2. Two or three updates is better – A few updates spaced throughout the day will give you a greater chance of being seen. Vary the content and you might see an increase in impressions and engagement. Often when I tell businesses to make the jump from one to three posts a day, I hear “So you mean I need to hire a full-time Social Media person?”. Not at all. An update can be very simple and take only 10 to 30 seconds to create. You can create a few meaningful updates in fewer than ten minutes a day.
3. Vary your posting times – Don’t necessarily post at the same time every day. If you mix up your times you have less of a chance of being seen as spammy, and you’ll have a better chance of being seen by more people based on their Facebook using habits.
4. Some posts might require consistency – One exception to the above guideline is if you have a particular feature that should be posted at the same time every day. One of my clients, Isaac’s Famous Grilled Sandwiches, is a regional chain of 20 restaurants. Each day, each of their stores is inundated with phone calls asking about their soup of the day. Many people make their dining decisions based on what that soup of the day is, so as a result, Isaac’s posts their soup of the day on Facebook each morning, as a way of notifying their customers, and these daily posts not only perform well in terms of impressions, but they also do well in terms of engagement, or what Facebook refers to as “feedback”. It’s a post that makes fans actually seek out the fan page each day.
5. Vary your content – Status updates can be statements, questions, photos, videos, notes, events, links to interesting articles…pretty much anything. If you have a blog, link your blog to Facebook to post automatically via the free Networked Blogs app. Questions are great because they spur on engagement; some people feel compelled to answer. People also love photos and videos, especially if you have the ability to tag them. Also, remember that not all of your post content should be about you. Generic statements and random questions about current events or local events will also work.

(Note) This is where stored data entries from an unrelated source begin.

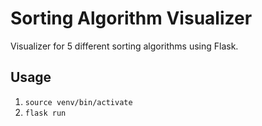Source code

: # Sorting Algorithm Visualizer
Visualizer for 5 different sorting algorithms using Flask.

## Usage
1. `source venv/bin/activate`
2. `flask run`
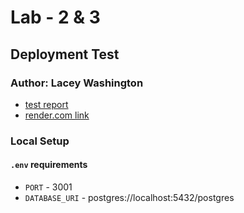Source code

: # Lab - 2 & 3

## Deployment Test

### Author: Lacey Washington

- [test report](https://github.com/laceywash31700/lab02-server/actions/runs/5497598062/jobs/10018452499?pr=3)
- [render.com link](https://lab-2-server.onrender.com)

### Local Setup

#### `.env` requirements

- `PORT` - 3001
- `DATABASE_URI` - postgres://localhost:5432/postgres
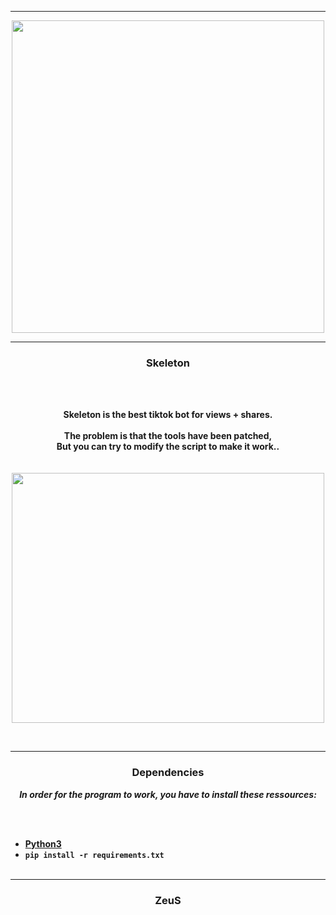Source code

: -----

<p align="center">
<img src="https://discord.com/channels/992039114121695343/1008806843818197094/1009905882022297622", width="500", height="500">
</p>

-----

### <p align="center"> Skeleton </p>

<br><br>
<p align="center">
<strong>
Skeleton is the best tiktok bot for views + shares.
<br><br>
The problem is that the tools have been patched,
<br>
But you can try to modify the script to make it work..
<br><br><br>
</strong>
<img src="https://cdn.discordapp.com/attachments/1008806843818197094/1009907038500950117/unknown.png" width="500", height="400">
</p>
<br>

-----

### <p align="center"> Dependencies </p>

<p align="center"><strong><i>In order for the program to work, you have to install these ressources:</i></strong</p>

<br><br>
* <a href="https://www.python.org/ftp/python/3.9.13/python-3.9.13-amd64.exe">Python3</a>
* `pip install -r requirements.txt`
<br><br>

-----

### <p align="center">ZeuS</p>
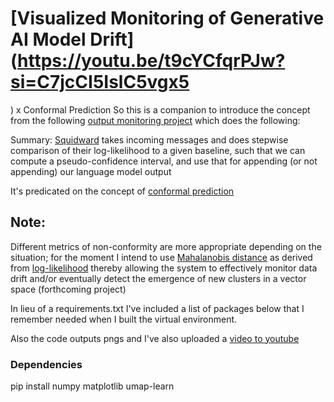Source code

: # [Visualized Monitoring of Generative AI Model Drift](https://youtu.be/t9cYCfqrPJw?si=C7jcCI5IslC5vgx5
) x Conformal Prediction
So this is a companion to introduce the concept from the following [output monitoring project](https://github.com/rabbidave/Squidward-Tentacles-and-Spying-on-Outputs-via-Conformal-Prediction) which does the following:

Summary: [Squidward](https://github.com/rabbidave/Squidward-Tentacles-and-Spying-on-Outputs-via-Conformal-Prediction) takes incoming messages and does stepwise comparison of their log-likelihood to a given baseline, such that we can compute a pseudo-confidence interval, and use that for appending (or not appending) our language model output

It's predicated on the concept of [conformal prediction](https://github.com/valeman/awesome-conformal-prediction)

## Note:

Different metrics of non-conformity are more appropriate depending on the situation; for the moment I intend to use [Mahalanobis distance](https://en.wikipedia.org/wiki/Mahalanobis_distance) as derived from [log-likelihood](https://www.statisticshowto.com/log-likelihood-function/) thereby allowing the system to effectively monitor data drift and/or eventually detect the emergence of new clusters in a vector space (forthcoming project)

In lieu of a requirements.txt I've included a list of packages below that I remember needed when I built the virtual environment.

Also the code outputs pngs and I've also uploaded a [video to youtube](https://youtu.be/sAwZhlePgAc)

### Dependencies

pip install numpy matplotlib umap-learn        
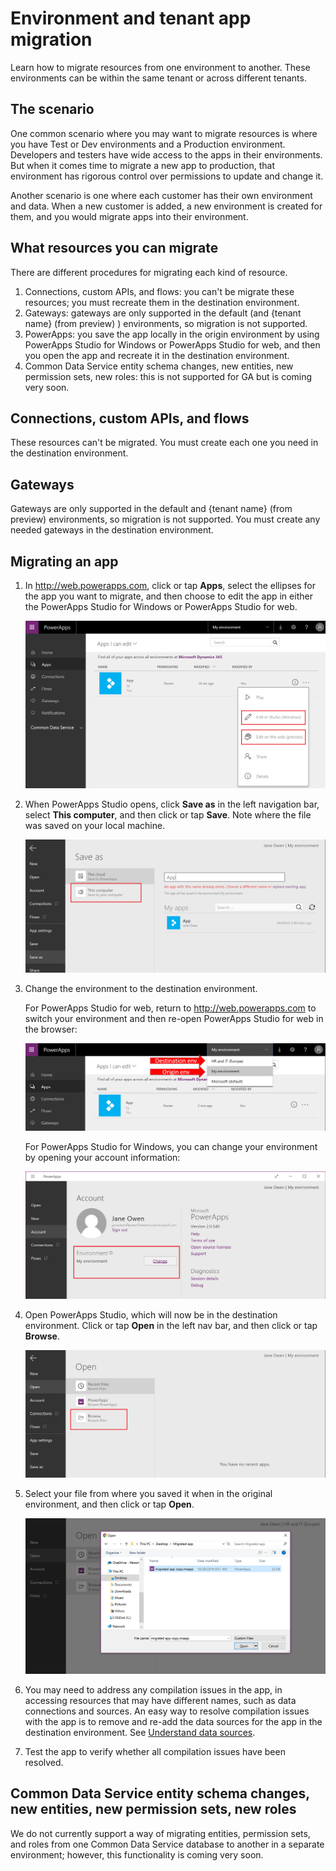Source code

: <properties
	pageTitle="How to migrate PowerApps between environments and tenants | Microsoft PowerApps"
	description="How to migrate apps among environments and tenants"
	services=""
	suite="powerapps"
	documentationCenter="na"
	authors="RickSaling"
	manager="anneta"
	editor=""
	tags=""/>

<tags
   ms.service="powerapps"
   ms.devlang="na"
   ms.topic="article"
   ms.tgt_pltfrm="na"
   ms.workload="na"
   ms.date="10/30/2016"
   ms.author="ricksal;jamesol"/>

# Environment and tenant app migration
Learn how to migrate resources from one environment to another. These environments can be within the same tenant or across different tenants.

## The scenario
One common scenario where you may want to migrate resources is where you have Test or Dev environments and a Production environment. Developers and testers have wide access to the apps in their environments. But when it comes time to migrate a new app to production, that environment has rigorous control over permissions to update and change it.

Another scenario is one where each customer has their own environment and data. When a new customer is added, a new environment is created for them, and you would migrate apps into their environment.

## What resources you can migrate

There are different procedures for migrating each kind of resource.

1.	Connections, custom APIs, and flows: you can't be migrate these resources; you must recreate them in the destination environment.
2.  Gateways: gateways are only supported in the default (and {tenant name} (from preview) ) environments, so migration is not supported.
3.  PowerApps: you save the app locally in the origin environment by using PowerApps Studio for Windows or PowerApps Studio for web, and then you open the app and recreate it in the destination environment.
4.  Common Data Service entity schema changes, new entities, new permission sets, new roles: this is not supported for GA but is coming very soon.

##  Connections, custom APIs, and flows

These resources can't be migrated. You must create each one you need in the destination environment.

## Gateways

Gateways are only supported in the default and {tenant name} (from preview)  environments, so migration is not supported. You must create any needed gateways in the destination environment.

## Migrating an app

1. In http://web.powerapps.com, click or tap **Apps**, select the ellipses for the app you want to migrate, and then choose to edit the app in either the PowerApps Studio for Windows or PowerApps Studio for web.

	![](./media/environment-and-tenant-migration/select-app.png)

2. When PowerApps Studio opens, click **Save as** in the left navigation bar, select **This computer**, and then click or tap **Save**. Note where the file was saved on your local machine.

	![](./media/environment-and-tenant-migration/select-this-computer.png)

3. Change the environment to the destination environment.

	For PowerApps Studio for web, return to http://web.powerapps.com to switch your environment and then re-open PowerApps Studio for web in the browser:

	![](./media/environment-and-tenant-migration/select-new-env.png)

	For PowerApps Studio for Windows, you can change your environment by opening your account information:

	![](./media/environment-and-tenant-migration/select-new-env-studio.png)

4. Open PowerApps Studio, which will now be in the destination environment. Click or tap **Open** in the left nav bar, and then click or tap **Browse**.

	![](./media/environment-and-tenant-migration/open-app-updated.png)

5. Select your file from where you saved it when in the original environment, and then click or tap **Open**.

	![](./media/environment-and-tenant-migration/save-new-app-updated.png)

6. You may need to address any compilation issues in the app, in accessing resources that may have different names, such as data connections and sources. An easy way to resolve compilation issues with the app is to remove and re-add the data sources for the app in the destination environment. See [Understand data sources](working-with-data-sources.md).
7. Test the app to verify whether all compilation issues have been resolved.

## Common Data Service entity schema changes, new entities, new permission sets, new roles
We do not currently support a way of migrating entities, permission sets, and roles from one Common Data Service database to another in a separate environment; however, this functionality is coming very soon.

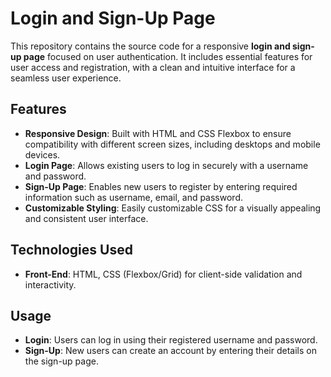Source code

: # Login and Sign-Up Page

This repository contains the source code for a responsive **login and sign-up page** focused on user authentication. It includes essential features for user access and registration, with a clean and intuitive interface for a seamless user experience.

## Features

- **Responsive Design**: Built with HTML and CSS Flexbox to ensure compatibility with different screen sizes, including desktops and mobile devices.
- **Login Page**: Allows existing users to log in securely with a username and password.
- **Sign-Up Page**: Enables new users to register by entering required information such as username, email, and password.
- **Customizable Styling**: Easily customizable CSS for a visually appealing and consistent user interface.

## Technologies Used

- **Front-End**: HTML, CSS (Flexbox/Grid) for client-side validation and interactivity.



## Usage

- **Login**: Users can log in using their registered username and password.
- **Sign-Up**: New users can create an account by entering their details on the sign-up page.

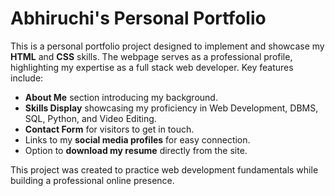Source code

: # Abhiruchi's Personal Portfolio

This is a personal portfolio project designed to implement and showcase my **HTML** and **CSS** skills. 
The webpage serves as a professional profile, highlighting my expertise as a full stack web developer. 
Key features include:

- **About Me** section introducing my background.
- **Skills Display** showcasing my proficiency in Web Development, DBMS, SQL, Python, and Video Editing.
- **Contact Form** for visitors to get in touch.
- Links to my **social media profiles** for easy connection.
- Option to **download my resume** directly from the site.

This project was created to practice web development fundamentals while building a professional online presence.
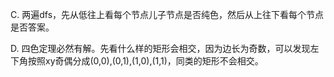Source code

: C. 两遍dfs，先从低往上看每个节点儿子节点是否纯色，然后从上往下看每个节点是否答案。

D. 四色定理必然有解。先看什么样的矩形会相交，因为边长为奇数，可以发现左下角按照xy奇偶分成(0,0),(0,1),(1,0),(1,1)，同类的矩形不会相交。
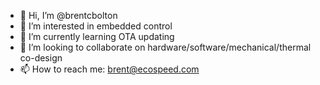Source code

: - 👋 Hi, I’m @brentcbolton
- 👀 I’m interested in embedded control
- 🌱 I’m currently learning OTA updating
- 💞️ I’m looking to collaborate on hardware/software/mechanical/thermal co-design
- 📫 How to reach me: brent@ecospeed.com

<!---
brentcbolton/brentcbolton is a ✨ special ✨ repository because its `README.md` (this file) appears on your GitHub profile.
You can click the Preview link to take a look at your changes.
--->
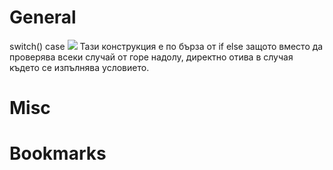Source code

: # General

switch() case
![](https://github.com/GerardSh/SoftwareUniversity/blob/main/a/Pasted%20image%2020231123105045.png)
Тази конструкция е по бърза от if else защото вместо да проверява всеки случай от горе надолу, директно отива в случая където се изпълнява условието.
# Misc

# Bookmarks
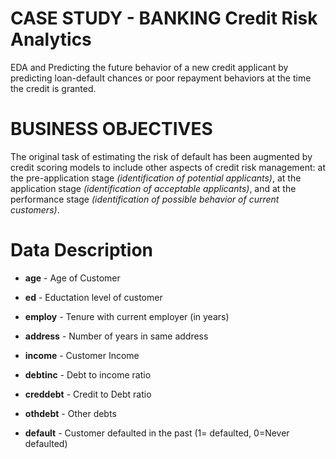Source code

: # CASE STUDY - BANKING Credit Risk Analytics

EDA and Predicting the future behavior of a new credit applicant by predicting loan-default chances or poor repayment behaviors at the time the credit is granted. 

# BUSINESS OBJECTIVES

The original task of estimating the risk of default has been  augmented  by  credit  scoring  models  to  include  other  aspects  of  credit risk  management:  at  the  pre-application  stage  _(identification  of  potential applicants)_,  at  the  application  stage  _(identification  of  acceptable  applicants)_, and  at  the  performance  stage  _(identification  of  possible  behavior  of  current customers)_.

# Data Description


- **age** - Age of Customer
- **ed** - Eductation level of customer
- **employ** -  Tenure with current employer (in years)
- **address** -  Number of years in same address
- **income** - Customer Income
- **debtinc** - Debt to income ratio
- **creddebt** - Credit to Debt ratio
- **othdebt** - Other debts

- **default** - Customer defaulted in the past (1= defaulted, 0=Never defaulted) 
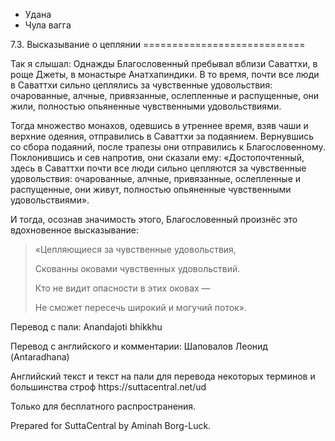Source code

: 









* Удана
* Чула вагга


7\.3\. Высказывание о цеплянии
\=\=\=\=\=\=\=\=\=\=\=\=\=\=\=\=\=\=\=\=\=\=\=\=\=\=\=\=



Так я слышал: Однажды Благословенный пребывал вблизи Саваттхи, в роще Джеты, в монастыре Анатхапиндики\. В то время, почти все люди в Саваттхи сильно цеплялись за чувственные удовольствия: очарованные, алчные, привязанные, ослепленные и распущенные, они жили, полностью опьяненные чувственными удовольствиями\.


Тогда множество монахов, одевшись в утреннее время, взяв чаши и верхние одеяния, отправились в Саваттхи за подаянием\. Вернувшись со сбора подаяний, после трапезы они отправились к Благословенному\. Поклонившись и сев напротив, они сказали ему: «Достопочтенный, здесь в Саваттхи почти все люди сильно цепляются за чувственные удовольствия: очарованные, алчные, привязанные, ослепленные и распущенные, они живут, полностью опьяненные чувственными удовольствиями»\.


И тогда, осознав значимость этого, Благословенный произнёс это вдохновенное высказывание:



> «Цепляющиеся за чувственные удовольствия,  
> 
> Скованны оковами чувственных удовольствий\.  
> 
> Кто не видит опасности в этих оковах —  
> 
> Не сможет пересечь широкий и могучий поток»\.



Перевод с пали: Anandajoti bhikkhu


Перевод с английского и комментарии: Шаповалов Леонид \(Antaradhana\)


Английский текст и текст на пали для перевода некоторых терминов и большинства строф https://suttacentral\.net/ud


  

Только для бесплатного распространения\.


  

Prepared for SuttaCentral by Aminah Borg\-Luck\.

6. Know your audience – You need a good understanding of those who are in your audience on your business page. Who are they? What are the demographics? How many people like your page? One of the reasons this is important is that different types of people have different tolerance levels for frequent posting. In particular, if your fan base is made up of an older demographic, remember that those in that category tend to have fewer Facebook friends, so if you post frequently, they are more likely to see all of them, and will have a lower tolerance for what they see as spam. The older demographics also tend to be newer to computers and Facebook, and therefore might be less tech savvy, and more easily overwhelmed.
7. Check your analytics – Not only will your analytics give you the aforementioned demographic info, but you should frequently take a look at how many people are unsubscribing (hiding) from your updates, and how many are unliking your page. If you see any spikes in either of those, try to figure out what you may have done to cause that. Did you post too much or too often? I have one client who noticed a spike of unlikes on one particular day, and it seemed to correlate with having posted a few updates in a fairly short period of time. They have been more careful since that time, and haven’t seen any more spikes of people leaving. Also, look for the types of posts that get the most feedback or the least feedback and use that information as a guide for future postings.
Those are a few guidelines, but to provide a simple answer to the question asked in the title of this post in a quick and concise way, I’d say:
Post at least once a day, but two or three posts throughout the day might be better.
What have you found that works for you in your specific situation? Have you found that there is such a thing as too many or too few updates?